- [Requirement] Report all lines of the records that contain "align".

(Beginning of Data records)

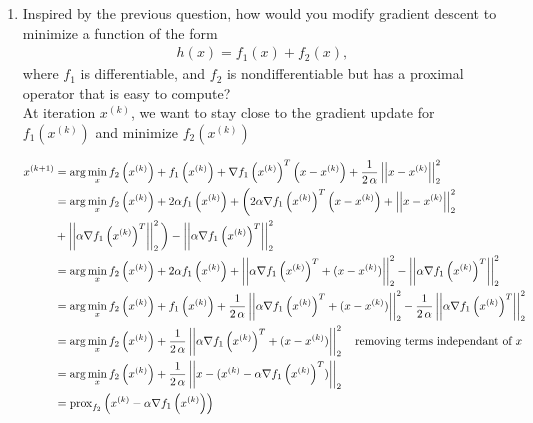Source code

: \documentclass[12pt,twoside]{article}
\begin{document}
\begin{enumerate}
\begin{enumerate}
\item 
Inspired by the previous question, how would you modify gradient descent to minimize a function of the form
\begin{align}
h(x) = f_1(x) + f_2(x),
\end{align}
where $f_1$ is differentiable, and $f_2$ is nondifferentiable but has a proximal operator that is easy to compute?\\
At iteration $x^{(k)}$, we want to stay close to the gradient update for $f_1(x^{(k)})$ and minimize $f_2(x^{(k)})$

\begin{align*}
   x^{(k+1)}  	&=  \arg \min_{x}  f_2\left( x^{(k)} \right) + f_1\left( x^{(k)} \right) + \nabla f_1\left( x^{(k)} \right)^T\left( x-x^{(k)} \right) +  \frac{1}{2 \, \alpha } \left|\left| x-x^{(k)} \right|\right| _{2}^2 \\
			&=   \arg \min_{x}  f_2\left( x^{(k)} \right) + 2 \alpha  f_1\left( x^{(k)} \right) + \bigg( 2 \alpha \nabla f_1\left( x^{(k)} \right)^T\left( x-x^{(k)} \right) + \left|\left| x-x^{(k)} \right|\right| _{2}^2  \\
			&+  \left|\left| \alpha  \nabla f_1\left( x^{(k)} \right)^T \right|\right| _{2}^2 \bigg) -  \left|\left| \alpha  \nabla f_1\left( x^{(k)} \right)^T \right|\right| _{2}^2 \\
			&=  \arg \min_{x}  f_2\left( x^{(k)} \right) + 2 \alpha  f_1\left( x^{(k)} \right) +  \left|\left| \alpha  \nabla f_1\left( x^{(k)} \right)^T +  (x-x^{(k)})  \right|\right| _{2}^2 -  \left|\left| \alpha  \nabla f_1\left( x^{(k)} \right)^T \right|\right| _{2}^2 \\
			&=  \arg \min_{x}  f_2\left( x^{(k)} \right) + f_1\left( x^{(k)} \right) +  \frac{1}{2 \, \alpha }   \left|\left| \alpha  \nabla f_1\left( x^{(k)} \right)^T +  (x-x^{(k)})  \right|\right| _{2}^2 -  
			\frac{1}{2 \, \alpha }    \left|\left| \alpha  \nabla f_1\left( x^{(k)} \right)^T \right|\right| _{2}^2 \\
			&=   \arg \min_{x}  f_2\left( x^{(k)} \right) +   \frac{1}{2 \, \alpha }   \left|\left| \alpha  \nabla f_1\left( x^{(k)} \right)^T +  (x-x^{(k)})  \right|\right| _{2}^2 \text{ ~ removing terms independant of } x\\
			&=   \arg \min_{x}  f_2\left( x^{(k)} \right) +   \frac{1}{2 \, \alpha }   \left|\left| x - (x^{(k)} - \alpha  \nabla f_1\left( x^{(k)} \right)^T ) \right|\right| _{2} \\
			 &= \operatorname{prox}_{f_2}\left( x^{(k)} - \alpha \nabla f_1\left( x^{(k)} \right) \right) \\
\end{align*}


\end{enumerate}
\end{enumerate}
\end{document}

(End of Data records)

- [Your response]
\begin{align}
\end{align}
\begin{align*}
\end{align*}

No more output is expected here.